# The log kernel and Bochner Theorem

I was wondering if it possible to find a measure $\eta$ on $\mathbb{R}$ such that

$$L(x):=\log\frac{1}{|x|}=\int e^{itx}\;d\eta(t)$$ for every $x\in [0,1/2]$.

On a structural ground, this question looks to be related to the Bochner Theorem which states that a continuous function $Q:\mathbb{R}\rightarrow\mathbb{C}$ is the Fourier transform of some $finite$ measure iff $Q$ is positive definite (that is for all $n\geq 0$ and all $x_1,\ldots,x_n\in\mathbb{R}$ we have $\det \big[L(x_i-x_j)\big]_{i,j=1}^n\geq 0$).

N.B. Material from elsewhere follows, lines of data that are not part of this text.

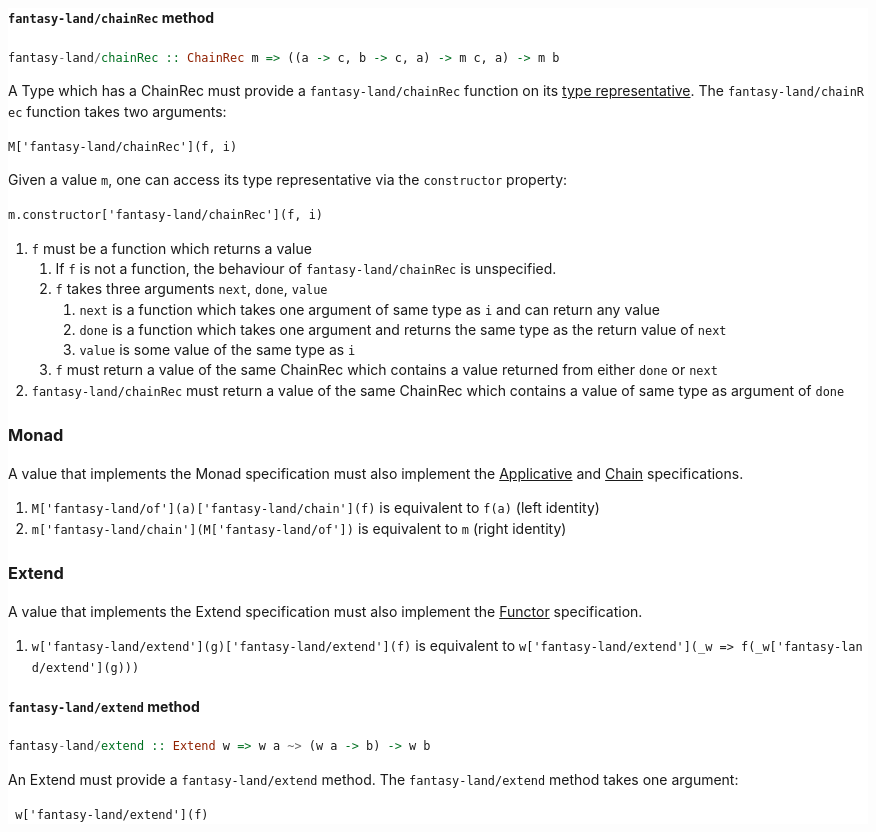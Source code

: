 #### `fantasy-land/chainRec` method

```hs
fantasy-land/chainRec :: ChainRec m => ((a -> c, b -> c, a) -> m c, a) -> m b
```

A Type which has a ChainRec must provide a `fantasy-land/chainRec` function on its
[type representative](#type-representatives). The `fantasy-land/chainRec` function
takes two arguments:

    M['fantasy-land/chainRec'](f, i)

Given a value `m`, one can access its type representative via the
`constructor` property:

    m.constructor['fantasy-land/chainRec'](f, i)

1. `f` must be a function which returns a value
    1. If `f` is not a function, the behaviour of `fantasy-land/chainRec` is unspecified.
    2. `f` takes three arguments `next`, `done`, `value`
        1. `next` is a function which takes one argument of same type as `i` and can return any value
        2. `done` is a function which takes one argument and returns the same type as the return value of `next`
        3. `value` is some value of the same type as `i`
    3. `f` must return a value of the same ChainRec which contains a value returned from either `done` or `next`
2. `fantasy-land/chainRec` must return a value of the same ChainRec which contains a value of same type as argument of `done`

### Monad

A value that implements the Monad specification must also implement
the [Applicative](#applicative) and [Chain](#chain) specifications.

1. `M['fantasy-land/of'](a)['fantasy-land/chain'](f)` is equivalent to `f(a)` (left identity)
2. `m['fantasy-land/chain'](M['fantasy-land/of'])` is equivalent to `m` (right identity)

### Extend

A value that implements the Extend specification must also implement the [Functor](#functor) specification.

1. `w['fantasy-land/extend'](g)['fantasy-land/extend'](f)` is equivalent to `w['fantasy-land/extend'](_w => f(_w['fantasy-land/extend'](g)))`

<a name="extend-method"></a>

#### `fantasy-land/extend` method

```hs
fantasy-land/extend :: Extend w => w a ~> (w a -> b) -> w b
```

An Extend must provide a `fantasy-land/extend` method. The `fantasy-land/extend`
method takes one argument:

     w['fantasy-land/extend'](f)


[`fantasy-land/ap`]: #ap-method
[`fantasy-land/bimap`]: #bimap-method
[`fantasy-land/chain`]: #chain-method
[`fantasy-land/concat`]: #concat-method
[`fantasy-land/equals`]: #equals-method
[`fantasy-land/filter`]: #filter-method
[`fantasy-land/lte`]: #lte-method
[`fantasy-land/map`]: #map-method
[`fantasy-land/of`]: #of-method
[`fantasy-land/promap`]: #promap-method
[`fantasy-land/reduce`]: #reduce-method
[`fantasy-land/zero`]: #zero-method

Note that here $L(0)=+\infty$, and thus doesn't fit with the setting of Bochner Theorem. Nevertheless, one could allow $\eta$ to be an infinite Radon measure, so that $$\int e^{it 0}d\eta(t)=\eta(\mathbb{R})=+\infty.$$

An other question is : Is $L$ positive definite on [0,1/2] in some sense ? Note that by restricting $L$ to $[0,1/2]$ we have $L(x-y)\geq 0$ for any $x,y\in[0,1/2]$.

Do you know any generalizations of the Bochner theorem which deal with functions which may take the value $+\infty$ ?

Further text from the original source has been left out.